(been a long time since I had put some status of my participation as a witness, apologies for the absence in this regard, although most of you may well know I have been around)
To start, let me update you about some fixes on the monitor that helped me under certain (single-node) circumstances. It is also a proven fact that it has been working quite great for the effort I have put into it. So, a quick win for me.
Most of the changes are to ensure better stability and protections against log decisions. The added waiting time on the script start allowed for when the node had to be restarted and if for some reason, some nodes would take time to respond or you ended up in a fork, avoid reacting to that.
Extra logic added to how much log information is available to make decisions also avoided enabling the witness unnecessarily (even if afterward it would disable it by correctly detecting that it would not be in sync).

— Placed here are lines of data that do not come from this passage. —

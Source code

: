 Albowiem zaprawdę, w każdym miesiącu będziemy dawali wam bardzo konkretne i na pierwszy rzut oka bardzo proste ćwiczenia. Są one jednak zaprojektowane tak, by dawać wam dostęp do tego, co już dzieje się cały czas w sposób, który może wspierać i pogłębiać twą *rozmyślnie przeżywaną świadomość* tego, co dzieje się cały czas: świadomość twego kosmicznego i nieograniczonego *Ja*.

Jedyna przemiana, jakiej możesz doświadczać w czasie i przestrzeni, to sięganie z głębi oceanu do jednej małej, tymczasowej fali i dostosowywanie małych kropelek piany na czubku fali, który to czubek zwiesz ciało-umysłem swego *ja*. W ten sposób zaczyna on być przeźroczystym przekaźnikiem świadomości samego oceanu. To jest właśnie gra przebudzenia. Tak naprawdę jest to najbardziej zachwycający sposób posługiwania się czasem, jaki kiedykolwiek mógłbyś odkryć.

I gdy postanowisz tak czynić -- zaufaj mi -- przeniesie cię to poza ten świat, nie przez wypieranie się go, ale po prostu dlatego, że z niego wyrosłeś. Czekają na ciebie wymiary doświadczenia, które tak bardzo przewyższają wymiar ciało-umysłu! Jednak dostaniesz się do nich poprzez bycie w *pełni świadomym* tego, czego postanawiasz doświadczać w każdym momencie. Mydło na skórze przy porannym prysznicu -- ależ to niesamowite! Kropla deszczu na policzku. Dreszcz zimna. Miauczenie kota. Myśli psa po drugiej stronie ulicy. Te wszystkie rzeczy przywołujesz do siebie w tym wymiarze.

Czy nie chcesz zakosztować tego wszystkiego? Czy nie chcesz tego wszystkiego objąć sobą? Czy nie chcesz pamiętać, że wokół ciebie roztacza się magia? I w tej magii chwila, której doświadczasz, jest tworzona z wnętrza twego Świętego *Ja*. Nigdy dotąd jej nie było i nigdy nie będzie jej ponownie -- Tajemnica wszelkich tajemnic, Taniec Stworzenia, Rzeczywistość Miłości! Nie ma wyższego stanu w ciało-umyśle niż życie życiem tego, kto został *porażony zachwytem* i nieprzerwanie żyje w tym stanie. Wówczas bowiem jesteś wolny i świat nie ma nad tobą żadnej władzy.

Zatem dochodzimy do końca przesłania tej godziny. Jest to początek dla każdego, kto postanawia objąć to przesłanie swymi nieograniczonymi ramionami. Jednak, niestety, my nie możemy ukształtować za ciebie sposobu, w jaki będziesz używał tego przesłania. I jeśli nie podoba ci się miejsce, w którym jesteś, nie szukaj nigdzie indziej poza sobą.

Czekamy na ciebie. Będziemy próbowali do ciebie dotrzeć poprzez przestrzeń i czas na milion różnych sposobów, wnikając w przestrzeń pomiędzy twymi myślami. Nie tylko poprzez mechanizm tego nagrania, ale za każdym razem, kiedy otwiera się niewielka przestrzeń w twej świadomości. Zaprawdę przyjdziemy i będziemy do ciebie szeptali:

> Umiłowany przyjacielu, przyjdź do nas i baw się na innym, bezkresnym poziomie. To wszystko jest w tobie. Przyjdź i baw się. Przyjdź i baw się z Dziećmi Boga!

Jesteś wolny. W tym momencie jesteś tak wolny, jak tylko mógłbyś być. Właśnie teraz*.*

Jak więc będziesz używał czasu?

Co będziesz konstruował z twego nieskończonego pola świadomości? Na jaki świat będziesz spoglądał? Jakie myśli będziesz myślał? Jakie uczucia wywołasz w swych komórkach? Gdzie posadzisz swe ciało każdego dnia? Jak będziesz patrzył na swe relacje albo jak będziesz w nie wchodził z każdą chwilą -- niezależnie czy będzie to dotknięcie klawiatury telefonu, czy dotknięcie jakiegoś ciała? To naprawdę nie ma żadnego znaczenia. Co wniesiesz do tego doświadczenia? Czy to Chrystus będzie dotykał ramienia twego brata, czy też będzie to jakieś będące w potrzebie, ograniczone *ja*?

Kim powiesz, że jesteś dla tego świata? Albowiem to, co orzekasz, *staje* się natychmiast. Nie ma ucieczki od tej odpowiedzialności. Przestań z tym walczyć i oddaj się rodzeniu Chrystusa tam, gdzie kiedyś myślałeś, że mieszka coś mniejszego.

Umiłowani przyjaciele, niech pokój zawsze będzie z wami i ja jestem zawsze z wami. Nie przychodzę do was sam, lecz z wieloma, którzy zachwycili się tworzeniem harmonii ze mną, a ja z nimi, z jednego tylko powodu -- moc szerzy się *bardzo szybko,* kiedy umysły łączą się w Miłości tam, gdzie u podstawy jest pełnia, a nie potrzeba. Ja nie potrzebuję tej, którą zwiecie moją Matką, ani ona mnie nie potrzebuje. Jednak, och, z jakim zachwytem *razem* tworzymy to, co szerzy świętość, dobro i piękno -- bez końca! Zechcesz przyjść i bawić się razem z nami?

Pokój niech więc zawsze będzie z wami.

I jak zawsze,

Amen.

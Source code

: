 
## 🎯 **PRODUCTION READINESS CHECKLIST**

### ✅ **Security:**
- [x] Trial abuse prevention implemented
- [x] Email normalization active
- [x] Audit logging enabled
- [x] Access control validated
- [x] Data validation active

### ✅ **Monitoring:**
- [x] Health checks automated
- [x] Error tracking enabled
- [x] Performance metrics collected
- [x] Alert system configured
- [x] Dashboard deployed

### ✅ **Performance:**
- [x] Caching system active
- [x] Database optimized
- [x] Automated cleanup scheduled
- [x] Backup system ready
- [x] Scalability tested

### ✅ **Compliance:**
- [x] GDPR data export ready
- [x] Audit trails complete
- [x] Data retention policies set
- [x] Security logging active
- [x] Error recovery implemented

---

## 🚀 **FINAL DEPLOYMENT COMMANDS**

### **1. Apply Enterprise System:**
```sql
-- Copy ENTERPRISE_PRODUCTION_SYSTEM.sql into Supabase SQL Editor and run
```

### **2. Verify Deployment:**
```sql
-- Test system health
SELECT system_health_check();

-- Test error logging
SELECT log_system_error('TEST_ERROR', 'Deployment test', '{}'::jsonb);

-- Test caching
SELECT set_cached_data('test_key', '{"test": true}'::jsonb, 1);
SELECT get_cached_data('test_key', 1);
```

Rest assured, extensively tested under many situations over HE 1.5.2 node code.
(these are NOT official changes and mostly represent experimentations from my end that I saw not causing network stability problems)
During the several weeks, I have been running the witness I have come to several situations, either because of the distance to many other Hive nodes or because of normal hardware/software complications. These made me research and test some of the built-in variables that make decisions towards the witnessing.
I wish to be transparent about why I am using these, even if diverging from the actual published code, although proven to be beneficial in my case. If proven to be useful for others, then I will submit a merge request, although I would be inclined for these to be part of a config file as they don't change the consensus/governance.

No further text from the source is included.